In Python we have to put the arguments with default values to the end, which is not required in R. However, from readability perspective, it is better always to put them to the end. You may have noticed the error message above about positional argument. In Python there are two types of arguments, i.e., positional arguments and keyword arguments. Simply speaking, a keyword argument must be preceded by an identifier, e.g., base in the example above. And positional arguments refer to non-keyword arguments.

Control flows

To implement a complex logic in R/Python, we may need control flows.

If/else

Let’s define a function to return the absolute value of input.

 1 > fun3=function(x){
 2 +   if (x>=0){
 3 +     return(x)}
 4 +   else{
 5 +     return(-x)}
 6 + }
 7 > fun3(2.5)
 8 [1] 2.5
 9 > fun3(-2.5)
10 [1] 2.5

Python

 1 >>> def fun3(x):
 2 ...   if x>=0:
 3 ...     return x
 4 ...   else:
 5 ...     return -x
 6 ... 
 7 >>> fun3(2.5)
 8 2.5
 9 >>> fun3(-2.5)
10 2.5

The code snippet above shows how to use if/else in R/Python. The subtle difference between R and Python is that the condition after if must be embraced by parenthesis in R but it is optional in Python.

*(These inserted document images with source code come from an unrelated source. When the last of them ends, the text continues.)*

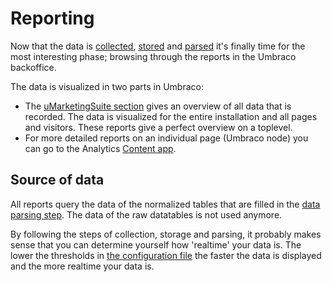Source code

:# Reporting

Now that the data is [collected](/the-umarketingsuite-broad-overview/dataflow-pipeline/data-collection/), [stored](/the-umarketingsuite-broad-overview/dataflow-pipeline/data-storage/) and [parsed](/the-umarketingsuite-broad-overview/dataflow-pipeline/data-parsing/) it's finally time for the most interesting phase; browsing through the reports in the Umbraco backoffice.

The data is visualized in two parts in Umbraco:

- The [uMarketingSuite section](unpublished-item-51de601d-1366-488a-8ad8-0b7f52c02be5) gives an overview of all data that is recorded. The data is visualized for the entire installation and all pages and visitors. These reports give a perfect overview on a toplevel.
- For more detailed reports on an individual page (Umbraco node) you can go to the Analytics [Content app](/the-umarketingsuite-broad-overview/content-apps/).

## Source of data

All reports query the data of the normalized tables that are filled in the [data parsing step](/the-umarketingsuite-broad-overview/dataflow-pipeline/data-parsing/). The data of the raw datatables is not used anymore.

By following the steps of collection, storage and parsing, it probably makes sense that you can determine yourself how 'realtime' your data is. The lower the thresholds in [the configuration file](/installing-umarketingsuite/configuration-options-1-x/) the faster the data is displayed and the more realtime your data is.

We can also put if after else. But in Python, we use elif as a shortcut.

 1 > fun4=function(x){
 2 +   if (x==0){
 3 +     print('zero')}
 4 +   else if (x>0){
 5 +     print('positive')}
 6 +   else{
 7 +     print('negative')}
 8 + }
 9 > fun4(0)
10 [1] "zero"
11 > fun4(1)
12 [1] "positive"
13 > fun4(-1)
14 [1] "negative"

Python

 1 >>> def fun4(x):
 2 ...   if x==0:
 3 ...     print('zero')
 4 ...   elif x>0:
 5 ...     print('positive')
 6 ...   else:
 7 ...     print('negative')
 8 ... 
 9 >>> fun4(0)
10 zero
11 >>> fun4(1)
12 positive
13 >>> fun4(-1)
14 negative

For loop

Similar to the usage of if in R, we also have to use parenthesis after the keyword for in R. But in Python there should be no parenthesis after for.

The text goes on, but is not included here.